Support for bans is built into Varnish and available in the CLI interface. To ban every png object belonging on example.com, issue the following command:

ban req.http.host == "example.com" && req.url ~ "\\.png$"

Quite powerful, really.

Bans are checked when we hit an object in the cache, but before we deliver it. An object is only checked against newer bans.

Bans that only match against obj.* are also processed by a background worker threads called the ban lurker. The ban lurker will walk the heap and try to match objects and will evict the matching objects. How aggressive the ban lurker is can be controlled by the parameter ‘ban_lurker_sleep’. The ban lurker can be disabled by setting ‘ban_lurker_sleep’ to 0.

Bans that are older than the oldest objects in the cache are discarded without evaluation. If you have a lot of objects with long TTL, that are seldom accessed, you might accumulate a lot of bans. This might impact CPU usage and thereby performance.

You can also add bans to Varnish via HTTP. Doing so requires a bit of VCL:

sub vcl_recv {
        if (req.method == "BAN") {
                # Same ACL check as above:
                if (!client.ip ~ purge) {
                        return(synth(403, "Not allowed."));
                }
                ban("req.http.host == " + req.http.host +
                      " && req.url == " + req.url);

                # Throw a synthetic page so the
                # request won't go to the backend.
                return(synth(200, "Ban added"));
        }
}

This VCL stanza enables Varnish to handle a HTTP BAN method, adding a ban on the URL, including the host part.

The ban lurker can help you keep the ban list at a manageable size, so we recommend that you avoid using req.* in your bans, as the request object is not available in the ban lurker thread.
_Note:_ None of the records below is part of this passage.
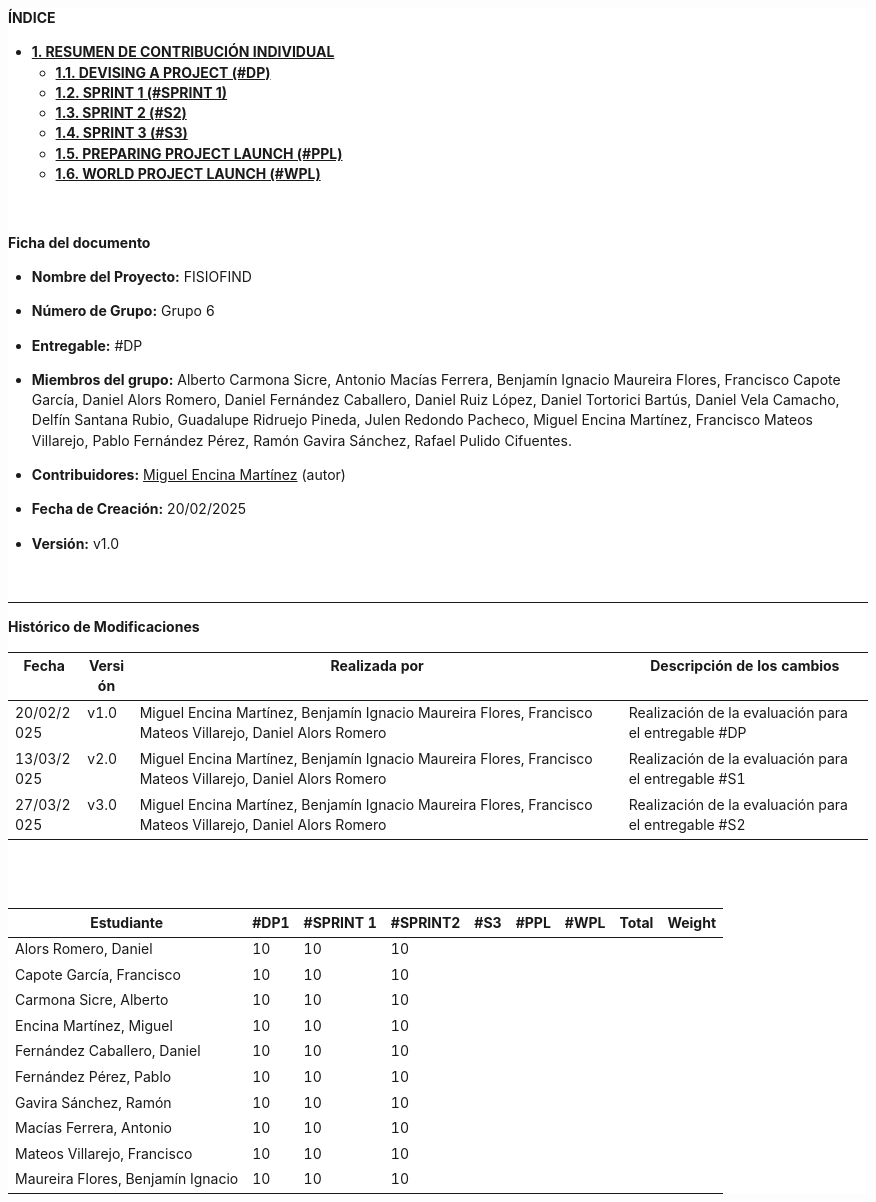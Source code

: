 **ÍNDICE**
- [**1. RESUMEN DE CONTRIBUCIÓN INDIVIDUAL**](#resumen-de-contribución-individual)
  - [**1.1. DEVISING A PROJECT (#DP)**](#11-devising-a-project-dp)
  - [**1.2. SPRINT 1 (#SPRINT 1)**](#12-sprint-1-s1)
  - [**1.3. SPRINT 2 (#S2)**](#13-sprint-2-s2)
  - [**1.4. SPRINT 3 (#S3)**](#14-sprint-3-s3)
  - [**1.5. PREPARING PROJECT LAUNCH (#PPL)**](#15-preparing-project-launch-ppl)
  - [**1.6. WORLD PROJECT LAUNCH (#WPL)**](#16-world-project-launch-wpl)


<br>


**Ficha del documento**

- **Nombre del Proyecto:** FISIOFIND

- **Número de Grupo:** Grupo 6

- **Entregable:** #DP

- **Miembros del grupo:** Alberto Carmona Sicre, Antonio Macías Ferrera, Benjamín Ignacio Maureira Flores, Francisco Capote García, Daniel Alors Romero, Daniel Fernández Caballero, Daniel Ruiz López, Daniel Tortorici Bartús, Daniel Vela Camacho, Delfín Santana Rubio, Guadalupe Ridruejo Pineda, Julen Redondo Pacheco, Miguel Encina Martínez, Francisco Mateos Villarejo, Pablo Fernández Pérez, Ramón Gavira Sánchez, Rafael Pulido Cifuentes.

- **Contribuidores:** [Miguel Encina Martínez](https://github.com/MiguelEncina) (autor)

- **Fecha de Creación:** 20/02/2025  

- **Versión:** v1.0

<br>

---

**Histórico de Modificaciones**

| Fecha        | Versión | Realizada por   | Descripción de los cambios                |
| ------------ | ------- | --------------- | ----------------------------------------- |
| 20/02/2025   | v1.0    | Miguel Encina Martínez, Benjamín Ignacio Maureira Flores, Francisco Mateos Villarejo, Daniel Alors Romero | Realización de la evaluación para el entregable #DP |
| 13/03/2025   | v2.0    | Miguel Encina Martínez, Benjamín Ignacio Maureira Flores, Francisco Mateos Villarejo, Daniel Alors Romero | Realización de la evaluación para el entregable #S1 |
| 27/03/2025   | v3.0    | Miguel Encina Martínez, Benjamín Ignacio Maureira Flores, Francisco Mateos Villarejo, Daniel Alors Romero | Realización de la evaluación para el entregable #S2 |


<br>



<br>

| Estudiante                        | #DP1 | #SPRINT 1 | #SPRINT2 | #S3 | #PPL | #WPL | Total | Weight |
| --------------------------------- | ---- | --------- | -------- | --- | ---- | ---- | ----- | ------ |
| Alors Romero, Daniel              |  10  |    10     |    10    |     |      |      |       |        |
| Capote García, Francisco          |  10  |    10     |    10    |     |      |      |       |        |
| Carmona Sicre, Alberto            |  10  |    10     |    10    |     |      |      |       |        |
| Encina Martínez, Miguel           |  10  |    10     |    10    |     |      |      |       |        |
| Fernández Caballero, Daniel       |  10  |    10     |    10    |     |      |      |       |        |
| Fernández Pérez, Pablo            |  10  |    10     |    10    |     |      |      |       |        |
| Gavira Sánchez, Ramón             |  10  |    10     |    10    |     |      |      |       |        |
| Macías Ferrera, Antonio           |  10  |    10     |    10    |     |      |      |       |        |
| Mateos Villarejo, Francisco       |  10  |    10     |    10    |     |      |      |       |        |
| Maureira Flores, Benjamín Ignacio |  10  |    10     |    10    |     |      |      |       |        |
You can use the following template to write ban lurker friendly bans:

sub vcl_backend_response {
  set beresp.http.url = bereq.url;
}

sub vcl_deliver {
  unset resp.http.url; # Optional
}

sub vcl_recv {
  if (req.method == "PURGE") {
    if (client.ip !~ purge) {
      return(synth(403, "Not allowed"));
    }
    ban("obj.http.url ~ " + req.url); # Assumes req.url is a regex. This might be a bit too simple
  }
}

To inspect the current ban list, issue the ban.list command in the CLI. This will produce a status of all current bans:

0xb75096d0 1318329475.377475    10      obj.http.url ~ test
0xb7509610 1318329470.785875    20G     obj.http.url ~ test

The ban list contains the ID of the ban, the timestamp when the ban entered the ban list. A count of the objects that has reached this point in the ban list, optionally postfixed with a ‘G’ for “Gone”, if the ban is no longer valid. Finally, the ban expression is listed. The ban can be marked as “Gone” if it is a duplicate ban, but is still kept in the list for optimization purposes.

Forcing a cache miss

The final way to invalidate an object is a method that allows you to refresh an object by forcing a hash miss for a single request. If you set ‘req.hash_always_miss’ to true, Varnish will miss the current object in the cache, thus forcing a fetch from the backend. This can in turn add the freshly fetched object to the cache, thus overriding the current one. The old object will stay in the cache until ttl expires or it is evicted by some other means.